[Opening Available data section]
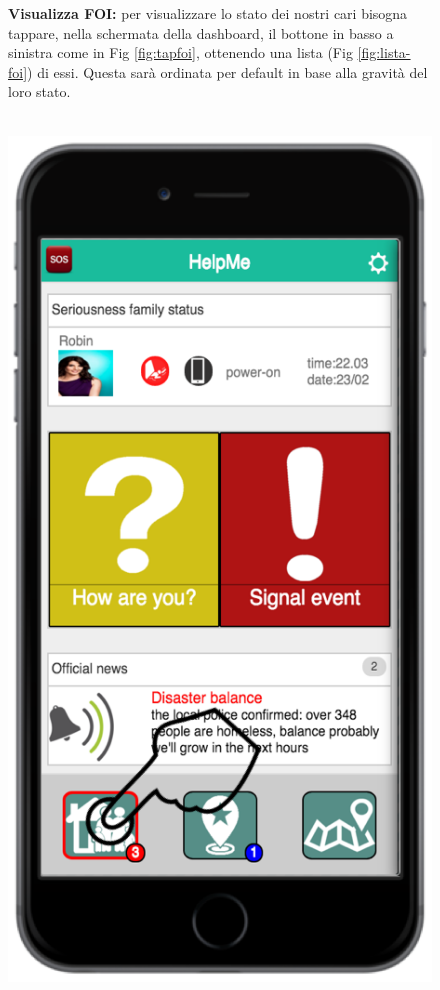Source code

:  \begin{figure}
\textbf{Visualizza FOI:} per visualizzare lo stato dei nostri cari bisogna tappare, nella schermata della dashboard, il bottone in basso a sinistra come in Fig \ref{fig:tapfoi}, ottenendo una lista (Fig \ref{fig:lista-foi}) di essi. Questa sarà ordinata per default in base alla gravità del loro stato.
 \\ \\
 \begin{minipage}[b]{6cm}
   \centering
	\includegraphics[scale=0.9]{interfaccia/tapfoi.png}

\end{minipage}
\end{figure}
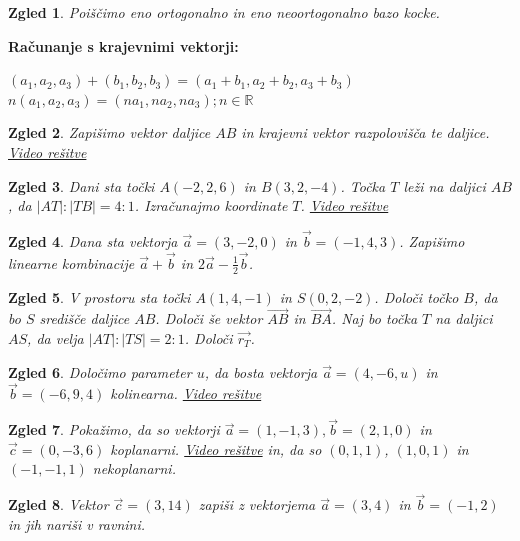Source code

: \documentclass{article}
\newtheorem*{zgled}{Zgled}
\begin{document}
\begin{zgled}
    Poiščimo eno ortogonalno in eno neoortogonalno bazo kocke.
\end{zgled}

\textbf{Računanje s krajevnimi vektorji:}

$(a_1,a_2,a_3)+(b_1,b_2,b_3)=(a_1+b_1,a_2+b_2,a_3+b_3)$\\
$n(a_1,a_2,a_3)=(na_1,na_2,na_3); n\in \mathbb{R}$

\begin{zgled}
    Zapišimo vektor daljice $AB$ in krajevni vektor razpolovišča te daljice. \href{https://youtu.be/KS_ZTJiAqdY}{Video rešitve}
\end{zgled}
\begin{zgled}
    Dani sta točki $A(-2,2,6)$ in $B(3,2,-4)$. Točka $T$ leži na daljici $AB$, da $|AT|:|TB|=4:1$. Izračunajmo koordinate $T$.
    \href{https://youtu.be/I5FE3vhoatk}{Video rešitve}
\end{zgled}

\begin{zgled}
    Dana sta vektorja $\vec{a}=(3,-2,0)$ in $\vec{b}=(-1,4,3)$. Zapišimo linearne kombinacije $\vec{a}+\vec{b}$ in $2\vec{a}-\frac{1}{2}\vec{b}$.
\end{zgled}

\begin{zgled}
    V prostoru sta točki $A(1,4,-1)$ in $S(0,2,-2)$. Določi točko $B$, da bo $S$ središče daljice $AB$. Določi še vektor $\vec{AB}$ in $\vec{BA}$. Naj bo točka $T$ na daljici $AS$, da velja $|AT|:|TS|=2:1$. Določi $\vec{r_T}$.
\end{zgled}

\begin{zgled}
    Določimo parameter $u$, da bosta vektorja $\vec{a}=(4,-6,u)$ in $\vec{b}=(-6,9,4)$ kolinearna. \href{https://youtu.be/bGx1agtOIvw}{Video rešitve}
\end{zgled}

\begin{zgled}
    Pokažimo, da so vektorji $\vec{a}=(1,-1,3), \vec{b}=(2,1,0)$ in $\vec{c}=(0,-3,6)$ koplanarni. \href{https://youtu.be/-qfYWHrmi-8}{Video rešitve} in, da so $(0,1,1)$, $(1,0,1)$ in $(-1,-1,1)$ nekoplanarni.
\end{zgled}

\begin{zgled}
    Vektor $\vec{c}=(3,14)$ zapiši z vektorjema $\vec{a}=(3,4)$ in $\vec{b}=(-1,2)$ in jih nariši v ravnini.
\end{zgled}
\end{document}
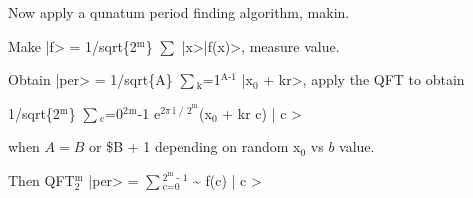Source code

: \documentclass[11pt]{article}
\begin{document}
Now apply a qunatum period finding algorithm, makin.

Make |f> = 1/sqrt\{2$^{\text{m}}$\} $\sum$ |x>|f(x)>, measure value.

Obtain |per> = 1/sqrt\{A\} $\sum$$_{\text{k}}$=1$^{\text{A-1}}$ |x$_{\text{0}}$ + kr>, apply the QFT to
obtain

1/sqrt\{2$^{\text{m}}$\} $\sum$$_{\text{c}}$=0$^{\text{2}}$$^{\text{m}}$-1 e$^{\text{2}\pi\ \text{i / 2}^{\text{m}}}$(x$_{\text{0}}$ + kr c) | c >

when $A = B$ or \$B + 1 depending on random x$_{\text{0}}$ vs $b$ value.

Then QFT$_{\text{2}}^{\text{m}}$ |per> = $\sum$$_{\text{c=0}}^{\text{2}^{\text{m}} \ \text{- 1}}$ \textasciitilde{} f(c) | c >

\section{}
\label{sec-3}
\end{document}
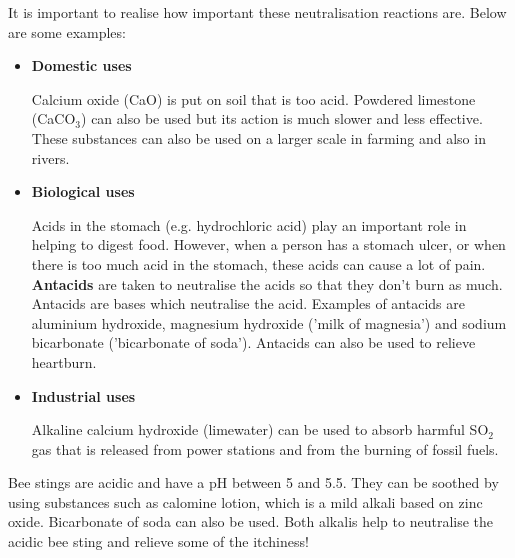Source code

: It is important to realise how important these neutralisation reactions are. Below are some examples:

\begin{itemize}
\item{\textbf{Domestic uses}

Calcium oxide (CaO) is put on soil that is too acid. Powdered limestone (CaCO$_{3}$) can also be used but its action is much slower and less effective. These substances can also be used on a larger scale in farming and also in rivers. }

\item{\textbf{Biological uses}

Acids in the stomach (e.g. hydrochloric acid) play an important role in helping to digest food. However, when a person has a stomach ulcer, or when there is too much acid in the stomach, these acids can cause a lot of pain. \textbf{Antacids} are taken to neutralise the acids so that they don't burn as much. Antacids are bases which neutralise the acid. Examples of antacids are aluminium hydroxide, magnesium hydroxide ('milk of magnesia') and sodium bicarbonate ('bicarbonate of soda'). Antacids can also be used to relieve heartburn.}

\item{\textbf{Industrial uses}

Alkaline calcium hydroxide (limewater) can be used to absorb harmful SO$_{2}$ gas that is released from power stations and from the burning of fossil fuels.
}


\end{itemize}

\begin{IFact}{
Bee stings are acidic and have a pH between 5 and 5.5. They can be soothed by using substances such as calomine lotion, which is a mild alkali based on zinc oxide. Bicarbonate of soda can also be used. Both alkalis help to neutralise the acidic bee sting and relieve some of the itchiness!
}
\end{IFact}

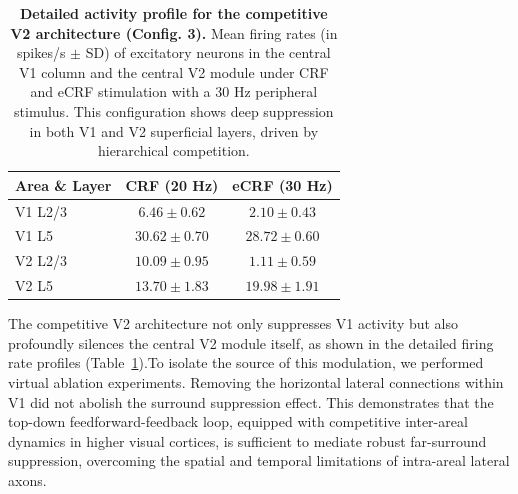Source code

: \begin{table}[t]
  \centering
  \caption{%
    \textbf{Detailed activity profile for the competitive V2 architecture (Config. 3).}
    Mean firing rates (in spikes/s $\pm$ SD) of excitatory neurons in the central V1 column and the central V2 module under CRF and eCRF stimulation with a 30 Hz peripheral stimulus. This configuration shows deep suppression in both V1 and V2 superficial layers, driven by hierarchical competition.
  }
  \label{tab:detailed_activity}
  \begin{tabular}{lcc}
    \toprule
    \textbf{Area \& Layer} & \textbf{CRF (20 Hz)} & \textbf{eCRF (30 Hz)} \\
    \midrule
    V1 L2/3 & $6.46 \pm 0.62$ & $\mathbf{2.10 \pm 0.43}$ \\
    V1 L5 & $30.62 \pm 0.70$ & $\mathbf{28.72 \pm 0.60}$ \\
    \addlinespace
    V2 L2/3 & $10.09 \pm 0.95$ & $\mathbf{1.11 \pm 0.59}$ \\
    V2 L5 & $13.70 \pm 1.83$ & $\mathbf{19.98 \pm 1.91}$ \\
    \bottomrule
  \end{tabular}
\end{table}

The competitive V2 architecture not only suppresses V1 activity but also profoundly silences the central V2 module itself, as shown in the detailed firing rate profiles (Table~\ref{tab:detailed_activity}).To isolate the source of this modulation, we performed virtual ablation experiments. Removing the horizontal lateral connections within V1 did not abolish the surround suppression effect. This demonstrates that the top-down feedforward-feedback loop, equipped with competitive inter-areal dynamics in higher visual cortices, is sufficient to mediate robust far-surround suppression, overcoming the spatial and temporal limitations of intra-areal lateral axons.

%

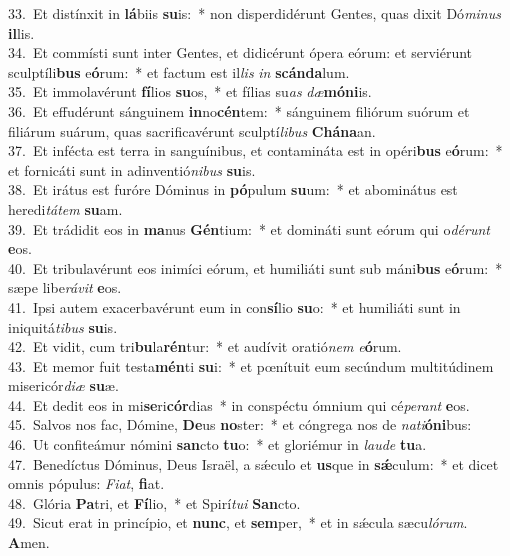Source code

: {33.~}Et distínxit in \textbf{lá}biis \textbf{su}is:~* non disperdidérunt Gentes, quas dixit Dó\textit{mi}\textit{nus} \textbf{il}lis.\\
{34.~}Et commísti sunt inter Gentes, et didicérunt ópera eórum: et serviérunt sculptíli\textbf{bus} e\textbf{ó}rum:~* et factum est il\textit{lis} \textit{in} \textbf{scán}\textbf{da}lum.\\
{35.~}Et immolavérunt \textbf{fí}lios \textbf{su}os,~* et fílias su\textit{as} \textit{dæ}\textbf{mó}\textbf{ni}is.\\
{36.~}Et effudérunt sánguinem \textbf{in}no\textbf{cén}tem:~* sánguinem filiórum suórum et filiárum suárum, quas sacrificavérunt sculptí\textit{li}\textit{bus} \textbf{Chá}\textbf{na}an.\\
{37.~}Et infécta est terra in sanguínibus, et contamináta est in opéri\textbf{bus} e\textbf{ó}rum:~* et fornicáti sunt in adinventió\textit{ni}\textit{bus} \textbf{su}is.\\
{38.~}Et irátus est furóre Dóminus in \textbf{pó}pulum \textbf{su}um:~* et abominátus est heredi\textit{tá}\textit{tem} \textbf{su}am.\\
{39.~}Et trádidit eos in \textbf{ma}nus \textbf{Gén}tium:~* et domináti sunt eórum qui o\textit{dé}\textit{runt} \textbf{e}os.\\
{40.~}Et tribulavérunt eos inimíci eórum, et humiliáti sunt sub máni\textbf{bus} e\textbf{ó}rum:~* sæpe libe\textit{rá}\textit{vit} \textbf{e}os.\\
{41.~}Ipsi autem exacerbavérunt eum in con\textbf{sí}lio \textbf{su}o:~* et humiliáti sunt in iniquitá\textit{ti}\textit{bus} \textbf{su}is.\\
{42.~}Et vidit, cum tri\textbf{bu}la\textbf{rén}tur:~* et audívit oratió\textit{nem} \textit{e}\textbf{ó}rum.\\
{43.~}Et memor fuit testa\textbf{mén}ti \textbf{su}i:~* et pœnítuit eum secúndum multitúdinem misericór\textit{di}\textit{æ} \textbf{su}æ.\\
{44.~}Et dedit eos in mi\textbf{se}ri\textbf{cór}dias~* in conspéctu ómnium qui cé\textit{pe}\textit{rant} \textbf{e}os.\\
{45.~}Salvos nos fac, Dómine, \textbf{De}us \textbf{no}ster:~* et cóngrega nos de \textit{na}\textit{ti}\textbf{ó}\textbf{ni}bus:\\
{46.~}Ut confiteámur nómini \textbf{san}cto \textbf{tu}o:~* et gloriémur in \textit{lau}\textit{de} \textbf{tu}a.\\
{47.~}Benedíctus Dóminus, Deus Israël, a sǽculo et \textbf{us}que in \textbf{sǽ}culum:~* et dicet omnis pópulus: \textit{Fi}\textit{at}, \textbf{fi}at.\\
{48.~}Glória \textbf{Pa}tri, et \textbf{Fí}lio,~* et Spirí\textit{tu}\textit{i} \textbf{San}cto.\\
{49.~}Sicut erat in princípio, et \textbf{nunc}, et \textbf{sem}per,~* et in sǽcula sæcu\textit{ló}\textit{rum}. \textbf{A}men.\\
[Closing Available data section]
*Task requirements*: Using the entries above, return each line in which the word "central" occurs.

*Your response*:
    Mean firing rates (in spikes/s $\pm$ SD) of excitatory neurons in the central V1 column and the central V2 module under CRF and eCRF stimulation with a 30 Hz peripheral stimulus. This configuration shows deep suppression in both V1 and V2 superficial layers, driven by hierarchical competition.
The competitive V2 architecture not only suppresses V1 activity but also profoundly silences the central V2 module itself, as shown in the detailed firing rate profiles (Table~\ref{tab:detailed_activity}).To isolate the source of this modulation, we performed virtual ablation experiments. Removing the horizontal lateral connections within V1 did not abolish the surround suppression effect. This demonstrates that the top-down feedforward-feedback loop, equipped with competitive inter-areal dynamics in higher visual cortices, is sufficient to mediate robust far-surround suppression, overcoming the spatial and temporal limitations of intra-areal lateral axons.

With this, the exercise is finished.